Had I Only Known

By Thomas Benke

As a lawyer I am often tasked with persuading judges or other “finders of fact” that my client’s view of the world is the correct and decisive view. The mantra “description is prescription” – the idea that by controlling the description of events a person can control the outcome of any dispute – is always at the forefront of my advocacy.

I recognize this principle in all aspects of life, particularly in the domestic strife we are experiencing in the United States but also in “the great game” of international hegemony.

For example, some Portlanders recently rallied to a husband and wife who are being forcibly evicted from their home. These protesters are advocating for reform in the mortgage industry and for the recognition of housing as a basic human right. As it turns out, the homeowners had borrowed money against a home that had been in their family for generations and then refused to pay it back.
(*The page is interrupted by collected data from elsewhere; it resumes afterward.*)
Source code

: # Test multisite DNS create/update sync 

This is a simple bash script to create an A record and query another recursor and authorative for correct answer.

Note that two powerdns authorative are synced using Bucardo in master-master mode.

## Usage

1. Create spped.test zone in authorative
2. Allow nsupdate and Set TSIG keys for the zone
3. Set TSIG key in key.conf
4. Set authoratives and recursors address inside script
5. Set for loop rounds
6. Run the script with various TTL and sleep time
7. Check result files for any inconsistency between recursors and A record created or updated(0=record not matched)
The homeowners have asserted their “sovereign citizen” belief that only God’s law applies to them and that the courts have no jurisdiction over them or their debts. Would those Portland protesters have rallied if they had known why the husband and wife were being evicted?
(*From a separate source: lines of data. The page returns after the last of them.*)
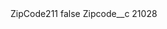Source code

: <?xml version="1.0" encoding="UTF-8"?>
<CustomMetadata xmlns="http://soap.sforce.com/2006/04/metadata" xmlns:xsi="http://www.w3.org/2001/XMLSchema-instance" xmlns:xsd="http://www.w3.org/2001/XMLSchema">
    <label>ZipCode211</label>
    <protected>false</protected>
    <values>
        <field>Zipcode__c</field>
        <value xsi:type="xsd:string">21028</value>
    </values>
</CustomMetadata>
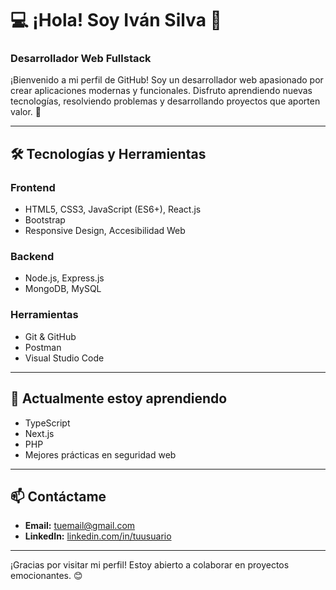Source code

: 
# 💻 ¡Hola! Soy Iván Silva 👋  
### Desarrollador Web Fullstack  

¡Bienvenido a mi perfil de GitHub! Soy un desarrollador web apasionado por crear aplicaciones modernas y funcionales. Disfruto aprendiendo nuevas tecnologías, resolviendo problemas y desarrollando proyectos que aporten valor. 🚀  

---

## 🛠 Tecnologías y Herramientas  
### Frontend  
- HTML5, CSS3, JavaScript (ES6+), React.js  
- Bootstrap  
- Responsive Design, Accesibilidad Web  

### Backend  
- Node.js, Express.js  
- MongoDB, MySQL  

### Herramientas  
- Git & GitHub  
- Postman  
- Visual Studio Code  

---

## 🌱 Actualmente estoy aprendiendo  
- TypeScript  
- Next.js  
- PHP
- Mejores prácticas en seguridad web

---

## 📫 Contáctame  
- **Email:** [tuemail@gmail.com](mailto:silvaivan280@gmail.com)  
- **LinkedIn:** [linkedin.com/in/tuusuario](https://linkedin.com/in/ivan-silva22) 

---

¡Gracias por visitar mi perfil! Estoy abierto a colaborar en proyectos emocionantes. 😊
In 1996 a lone terrorist bombed the Atlanta Olympics, killing two people and maiming hundreds. This man also bombed two abortion clinics before fleeing to a very conservative, anti-government community for protection. He openly admitted to bombing the abortion clinics (but not the Olympic bombing) and the religiously conservative community predictably rallied to his anti-abortion cause, hiding him from the authorities and otherwise supporting him. Would those good citizens have rallied had they known that the bomber had indiscriminately attacked hundreds of people at the Olympics? (In fact, once this became generally known the community turned the man over to the authorities.)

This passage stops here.